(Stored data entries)
== Segment start ==
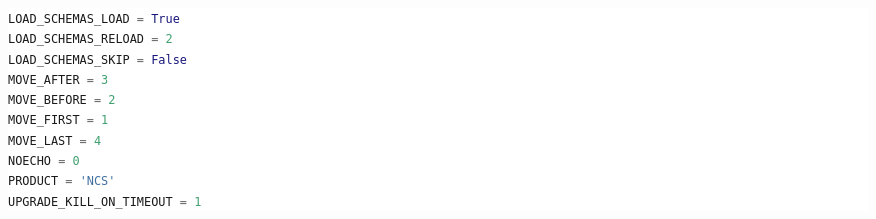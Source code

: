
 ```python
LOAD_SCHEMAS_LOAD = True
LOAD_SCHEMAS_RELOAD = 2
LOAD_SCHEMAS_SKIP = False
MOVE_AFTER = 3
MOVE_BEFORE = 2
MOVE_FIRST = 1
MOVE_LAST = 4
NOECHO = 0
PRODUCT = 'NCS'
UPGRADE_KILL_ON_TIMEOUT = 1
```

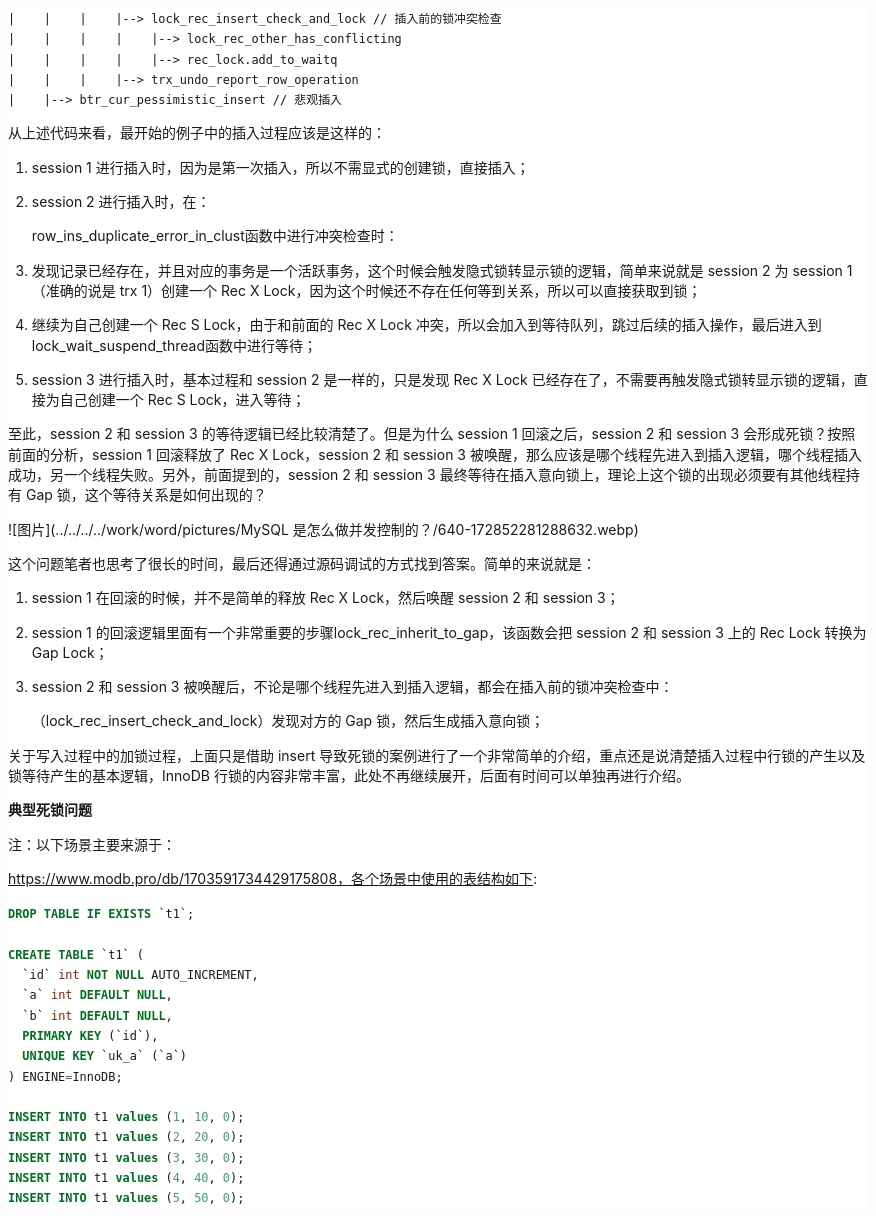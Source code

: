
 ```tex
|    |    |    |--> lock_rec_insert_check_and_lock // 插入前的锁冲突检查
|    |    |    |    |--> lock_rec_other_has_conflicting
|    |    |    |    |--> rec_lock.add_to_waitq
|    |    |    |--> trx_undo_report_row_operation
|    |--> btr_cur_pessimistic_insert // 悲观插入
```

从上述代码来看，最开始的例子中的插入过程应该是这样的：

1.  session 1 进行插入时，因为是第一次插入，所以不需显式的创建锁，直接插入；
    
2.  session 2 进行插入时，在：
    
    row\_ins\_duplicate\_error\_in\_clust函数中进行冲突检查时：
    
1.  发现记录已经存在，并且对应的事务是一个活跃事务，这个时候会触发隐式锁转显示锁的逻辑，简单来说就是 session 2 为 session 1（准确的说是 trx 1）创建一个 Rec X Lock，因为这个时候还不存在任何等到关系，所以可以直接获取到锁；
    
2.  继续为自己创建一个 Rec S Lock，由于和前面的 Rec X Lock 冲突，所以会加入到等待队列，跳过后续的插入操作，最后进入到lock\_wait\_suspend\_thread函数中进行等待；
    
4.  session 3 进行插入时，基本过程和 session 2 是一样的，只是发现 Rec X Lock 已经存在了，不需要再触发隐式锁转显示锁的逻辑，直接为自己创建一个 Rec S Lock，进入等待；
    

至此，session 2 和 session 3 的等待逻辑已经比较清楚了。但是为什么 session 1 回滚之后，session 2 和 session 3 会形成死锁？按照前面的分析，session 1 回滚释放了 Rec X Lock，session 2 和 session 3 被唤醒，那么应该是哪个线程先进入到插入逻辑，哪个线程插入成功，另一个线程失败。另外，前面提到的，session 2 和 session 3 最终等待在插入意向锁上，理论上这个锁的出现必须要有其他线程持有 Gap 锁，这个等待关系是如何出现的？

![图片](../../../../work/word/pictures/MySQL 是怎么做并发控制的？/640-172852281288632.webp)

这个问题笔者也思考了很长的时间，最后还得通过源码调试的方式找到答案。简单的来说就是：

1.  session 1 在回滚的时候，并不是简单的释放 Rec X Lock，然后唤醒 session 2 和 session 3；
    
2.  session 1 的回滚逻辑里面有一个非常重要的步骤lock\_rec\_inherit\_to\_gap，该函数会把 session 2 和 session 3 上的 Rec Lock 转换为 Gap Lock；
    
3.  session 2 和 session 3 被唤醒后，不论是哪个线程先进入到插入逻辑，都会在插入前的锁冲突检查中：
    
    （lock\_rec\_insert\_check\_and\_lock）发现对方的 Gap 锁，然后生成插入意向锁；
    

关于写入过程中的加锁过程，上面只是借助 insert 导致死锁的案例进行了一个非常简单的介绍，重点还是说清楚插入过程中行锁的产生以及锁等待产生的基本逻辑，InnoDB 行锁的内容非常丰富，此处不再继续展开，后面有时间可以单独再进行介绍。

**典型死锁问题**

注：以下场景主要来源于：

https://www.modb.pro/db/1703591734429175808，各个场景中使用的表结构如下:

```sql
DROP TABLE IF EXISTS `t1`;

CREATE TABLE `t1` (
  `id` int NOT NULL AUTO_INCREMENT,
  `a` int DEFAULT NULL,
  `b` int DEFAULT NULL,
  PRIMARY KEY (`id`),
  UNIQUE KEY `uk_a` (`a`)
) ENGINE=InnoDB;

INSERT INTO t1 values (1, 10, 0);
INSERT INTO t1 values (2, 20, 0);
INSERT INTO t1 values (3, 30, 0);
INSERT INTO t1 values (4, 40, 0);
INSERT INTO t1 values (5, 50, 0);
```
== Segment end ==
**To do**
Repeat all of the entries above word for word and omit the pictures.

**Expected output**
Source code

:
 ```python
LOAD_SCHEMAS_LOAD = True
LOAD_SCHEMAS_RELOAD = 2
LOAD_SCHEMAS_SKIP = False
MOVE_AFTER = 3
MOVE_BEFORE = 2
MOVE_FIRST = 1
MOVE_LAST = 4
NOECHO = 0
PRODUCT = 'NCS'
UPGRADE_KILL_ON_TIMEOUT = 1
```

Source code

:
 ```tex
|    |    |    |--> lock_rec_insert_check_and_lock // 插入前的锁冲突检查
|    |    |    |    |--> lock_rec_other_has_conflicting
|    |    |    |    |--> rec_lock.add_to_waitq
|    |    |    |--> trx_undo_report_row_operation
|    |--> btr_cur_pessimistic_insert // 悲观插入
```

从上述代码来看，最开始的例子中的插入过程应该是这样的：

1.  session 1 进行插入时，因为是第一次插入，所以不需显式的创建锁，直接插入；
    
2.  session 2 进行插入时，在：
    
    row\_ins\_duplicate\_error\_in\_clust函数中进行冲突检查时：
    
1.  发现记录已经存在，并且对应的事务是一个活跃事务，这个时候会触发隐式锁转显示锁的逻辑，简单来说就是 session 2 为 session 1（准确的说是 trx 1）创建一个 Rec X Lock，因为这个时候还不存在任何等到关系，所以可以直接获取到锁；
    
2.  继续为自己创建一个 Rec S Lock，由于和前面的 Rec X Lock 冲突，所以会加入到等待队列，跳过后续的插入操作，最后进入到lock\_wait\_suspend\_thread函数中进行等待；
    
4.  session 3 进行插入时，基本过程和 session 2 是一样的，只是发现 Rec X Lock 已经存在了，不需要再触发隐式锁转显示锁的逻辑，直接为自己创建一个 Rec S Lock，进入等待；
    

至此，session 2 和 session 3 的等待逻辑已经比较清楚了。但是为什么 session 1 回滚之后，session 2 和 session 3 会形成死锁？按照前面的分析，session 1 回滚释放了 Rec X Lock，session 2 和 session 3 被唤醒，那么应该是哪个线程先进入到插入逻辑，哪个线程插入成功，另一个线程失败。另外，前面提到的，session 2 和 session 3 最终等待在插入意向锁上，理论上这个锁的出现必须要有其他线程持有 Gap 锁，这个等待关系是如何出现的？

![图片](../../../../work/word/pictures/MySQL 是怎么做并发控制的？/640-172852281288632.webp)

这个问题笔者也思考了很长的时间，最后还得通过源码调试的方式找到答案。简单的来说就是：

1.  session 1 在回滚的时候，并不是简单的释放 Rec X Lock，然后唤醒 session 2 和 session 3；
    
2.  session 1 的回滚逻辑里面有一个非常重要的步骤lock\_rec\_inherit\_to\_gap，该函数会把 session 2 和 session 3 上的 Rec Lock 转换为 Gap Lock；
    
3.  session 2 和 session 3 被唤醒后，不论是哪个线程先进入到插入逻辑，都会在插入前的锁冲突检查中：
    
    （lock\_rec\_insert\_check\_and\_lock）发现对方的 Gap 锁，然后生成插入意向锁；
    

关于写入过程中的加锁过程，上面只是借助 insert 导致死锁的案例进行了一个非常简单的介绍，重点还是说清楚插入过程中行锁的产生以及锁等待产生的基本逻辑，InnoDB 行锁的内容非常丰富，此处不再继续展开，后面有时间可以单独再进行介绍。

**典型死锁问题**

注：以下场景主要来源于：

https://www.modb.pro/db/1703591734429175808，各个场景中使用的表结构如下:

```sql
DROP TABLE IF EXISTS `t1`;

CREATE TABLE `t1` (
  `id` int NOT NULL AUTO_INCREMENT,
  `a` int DEFAULT NULL,
  `b` int DEFAULT NULL,
  PRIMARY KEY (`id`),
  UNIQUE KEY `uk_a` (`a`)
) ENGINE=InnoDB;

INSERT INTO t1 values (1, 10, 0);
INSERT INTO t1 values (2, 20, 0);
INSERT INTO t1 values (3, 30, 0);
INSERT INTO t1 values (4, 40, 0);
INSERT INTO t1 values (5, 50, 0);
```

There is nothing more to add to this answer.